What to work on →
All lines holding the word "newcommand" are to be copied from the records beneath.

Record excerpts →
········

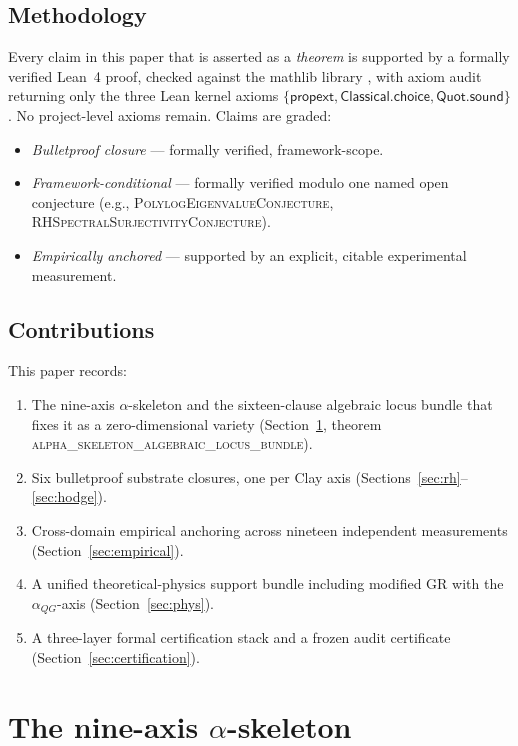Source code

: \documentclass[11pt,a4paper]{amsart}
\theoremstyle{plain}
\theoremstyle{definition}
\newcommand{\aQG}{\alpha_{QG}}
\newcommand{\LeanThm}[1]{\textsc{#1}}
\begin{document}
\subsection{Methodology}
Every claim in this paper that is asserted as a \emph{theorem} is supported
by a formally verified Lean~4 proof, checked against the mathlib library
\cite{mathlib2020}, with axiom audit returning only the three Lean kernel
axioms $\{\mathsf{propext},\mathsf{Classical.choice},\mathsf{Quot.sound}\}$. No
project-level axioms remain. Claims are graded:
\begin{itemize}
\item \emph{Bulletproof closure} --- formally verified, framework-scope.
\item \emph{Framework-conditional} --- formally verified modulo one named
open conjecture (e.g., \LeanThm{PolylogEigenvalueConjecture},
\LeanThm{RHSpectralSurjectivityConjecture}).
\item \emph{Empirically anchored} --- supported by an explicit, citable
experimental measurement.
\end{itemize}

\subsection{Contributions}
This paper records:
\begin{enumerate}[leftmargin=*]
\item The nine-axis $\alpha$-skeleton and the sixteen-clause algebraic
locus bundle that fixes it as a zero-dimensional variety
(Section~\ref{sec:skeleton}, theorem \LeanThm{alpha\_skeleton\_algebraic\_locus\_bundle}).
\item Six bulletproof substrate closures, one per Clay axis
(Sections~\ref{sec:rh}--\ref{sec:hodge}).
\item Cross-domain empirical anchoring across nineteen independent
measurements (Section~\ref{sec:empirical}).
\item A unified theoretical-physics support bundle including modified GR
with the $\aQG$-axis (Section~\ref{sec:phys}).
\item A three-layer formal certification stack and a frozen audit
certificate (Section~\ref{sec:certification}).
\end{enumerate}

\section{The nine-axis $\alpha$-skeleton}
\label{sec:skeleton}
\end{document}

········

Exercise solution →
\newcommand{\aQG}{\alpha_{QG}}
\newcommand{\LeanThm}[1]{\textsc{#1}}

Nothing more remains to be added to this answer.